■ **Extracted information**
'''
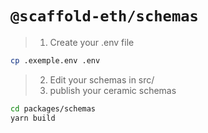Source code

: # `@scaffold-eth/schemas`

> 1. Create your .env file

```sh
cp .exemple.env .env
```

> 2. Edit your schemas in src/
> 3. publish your ceramic schemas

```bash
cd packages/schemas
yarn build
```
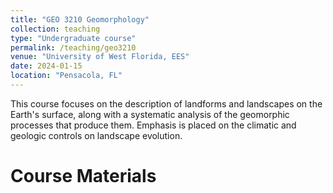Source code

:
 ```yaml
---
title: "GEO 3210 Geomorphology"
collection: teaching
type: "Undergraduate course"
permalink: /teaching/geo3210
venue: "University of West Florida, EES"       
date: 2024-01-15                              
location: "Pensacola, FL"                      
---
```


This course focuses on the description of landforms and landscapes on the Earth's surface, along with a systematic analysis of the geomorphic processes that produce them. Emphasis is placed on the climatic and geologic controls on landscape evolution.

# Course Materials

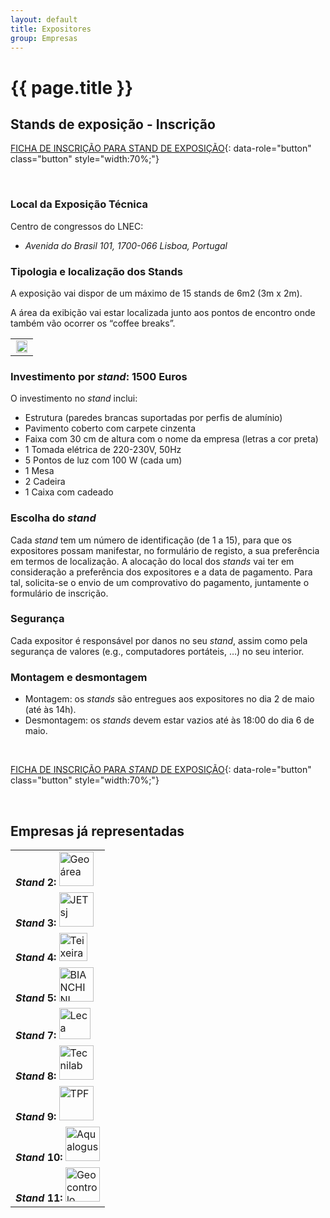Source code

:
 ```yaml
---
layout: default
title: Expositores
group: Empresas
---
```


# {{ page.title }}

## Stands de exposição - Inscrição

[FICHA DE INSCRIÇÃO PARA STAND DE EXPOSIÇÃO](https://drive.google.com/open?id=1-WVkLcDK4QMYGTCvtoUCytYKiAHYehB-){: data-role="button" class="button" style="width:70%;"}


<br>

### Local da Exposição Técnica
Centro de congressos do LNEC:
 - *Avenida do Brasil 101, 1700-066 Lisboa, Portugal*

### Tipologia e localização dos Stands

A exposição vai dispor de um máximo de 15 stands de 6m2 (3m x 2m). 

A área da exibição vai estar localizada junto aos pontos de encontro onde também vão ocorrer os “coffee breaks”.

<table class="table">
  <tbody>
    <tr>
      <td align="center"> <img src="{{site.baseurl}}/images/salas/rooms_planta-stand.png" style="width:95%; max-width:800px" title="" alt=""> </td>
    </tr> 
  </tbody>
</table>

### Investimento por *stand*: **1500 Euros**

O investimento no *stand* inclui:
 - Estrutura (paredes brancas suportadas por perfis de alumínio)
 - Pavimento coberto com carpete cinzenta
 - Faixa com 30 cm de altura com o nome da empresa (letras a cor preta)
 - 1 Tomada elétrica de 220-230V, 50Hz
 - 5 Pontos de luz com 100 W (cada um)
 - 1 Mesa
 - 2 Cadeira
 - 1 Caixa com cadeado

### Escolha do *stand*
Cada *stand* tem um número de identificação (de 1 a 15), para que os expositores possam manifestar, no formulário de registo, a sua preferência em termos de localização.
A alocação do local dos *stands* vai ter em consideração a preferência dos expositores e a data de pagamento. 
Para tal, solicita-se o envio de um comprovativo do pagamento, juntamente o formulário de inscrição.

### Segurança
Cada expositor é responsável por danos no seu *stand*, assim como pela segurança de valores (e.g., computadores portáteis, …) no seu interior.

### Montagem e desmontagem
 - Montagem: os *stands* são entregues aos expositores no dia 2 de maio (até às 14h).
 - Desmontagem: os *stands* devem estar vazios até às 18:00 do dia 6 de maio.

<br>

[FICHA DE INSCRIÇÃO PARA *STAND* DE EXPOSIÇÃO](https://drive.google.com/open?id=1-WVkLcDK4QMYGTCvtoUCytYKiAHYehB-){: data-role="button" class="button" style="width:70%;"}

<br>

## Empresas já representadas

<table class="table table-hover">
  <tbody>
  <tr> 
  <td> <strong><i>Stand</i> 2: </strong><a href="https://www.geoarea.pt"> <img src="{{site.baseurl}}/images/sponsors/Logo_Geoarea.png" style="height:55px" title="Geoárea" alt="Geoárea"> </a> </td>
  </tr>
  <tr>
  <td> <strong><i>Stand</i> 3: </strong><a href="https://jetsj.com/"> <img src="{{site.baseurl}}/images/sponsors/Logo_JETsj.png" style="height:55px" title="JETsj" alt="JETsj"> </a> </td>
  </tr>
  <tr>
  <td> <strong><i>Stand</i> 4: </strong><a href="https://www.teixeiraduarte.pt/"> <img src="{{site.baseurl}}/images/sponsors/Logo_Teixeiraduarte.png" style="height:45px" title="Teixeira Duarte" alt="Teixeira Duarte"> </a> </td>
  </tr>
  <tr>
  <td> <strong><i>Stand</i> 5: </strong><a href="https://www.abianchini.es/pt"> <img src="{{site.baseurl}}/images/sponsors/Logo_BIANCHINI.png" style="height:55px" title="BIANCHINI" alt="BIANCHINI"> </a> </td>
  </tr>
  <tr>
  <td> <strong><i>Stand</i> 7: </strong><a href="https://www.leca.pt/"> <img src="{{site.baseurl}}/images/sponsors/Logo_LECA.png" style="height:50px" title="Leca" alt="Leca"> </a> </td>
  </tr>
  <tr>
  <td> <strong><i>Stand</i> 8: </strong><a href="https://www.tecnilab.pt/"> <img src="{{site.baseurl}}/images/sponsors/Logo_Tecnilab.png" style="height:55px" title="Tecnilab" alt="Tecnilab"> </a> </td>
  </tr>
  <tr>
  <td> <strong><i>Stand</i> 9: </strong><a href="https://www.tpf.pt/"> <img src="{{site.baseurl}}/images/sponsors/Logo_TPF.png" style="height:55px" title="TPF" alt="TPF"> </a> </td>
  </tr>
  <tr>
  <td> <strong><i>Stand</i> 10: </strong><a href="https://www.aqualogus.pt/"> <img src="{{site.baseurl}}/images/sponsors/Logo_Aqualogus.png" style="height:55px" title="Aqualogus" alt="Aqualogus"> </a> </td>
  </tr>
  <tr>
  <td> <strong><i>Stand</i> 11: </strong><a href="https://www.geocontrole.pt/"> <img src="{{site.baseurl}}/images/sponsors/Logo_Geocontrolo.png" style="height:55px" title="Geocontrolo" alt="Geocontrolo"> </a> </td>
  </tr>
  </tbody>
</table>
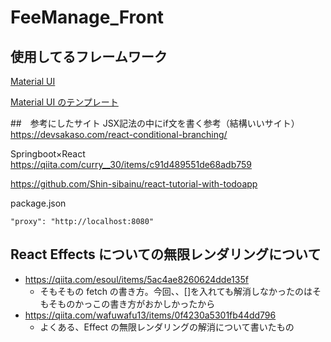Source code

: # FeeManage_Front




## 使用してるフレームワーク

[Material UI](https://mui.com/material-ui/getting-started/overview/)

[Material UI のテンプレート](https://mui.com/material-ui/getting-started/templates/)

##　参考にしたサイト
JSX記法の中にif文を書く参考（結構いいサイト）
https://devsakaso.com/react-conditional-branching/

Springboot×React
https://qiita.com/curry__30/items/c91d489551de68adb759

https://github.com/Shin-sibainu/react-tutorial-with-todoapp

package.json

```
"proxy": "http://localhost:8080"
```

## React Effects についての無限レンダリングについて

- https://qiita.com/esoul/items/5ac4ae8260624dde135f
  - そもそもの fetch の書き方。今回、、[]を入れても解消しなかったのはそもそものかっこの書き方がおかしかったから
- https://qiita.com/wafuwafu13/items/0f4230a5301fb44dd796
  - よくある、Effect の無限レンダリングの解消について書いたもの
'''
■ **How to complete this task**
Copy out whichever lines of the listing contain the word "your".

■ **Expected answer**
> 1. Create your .env file
> 2. Edit your schemas in src/
> 3. publish your ceramic schemas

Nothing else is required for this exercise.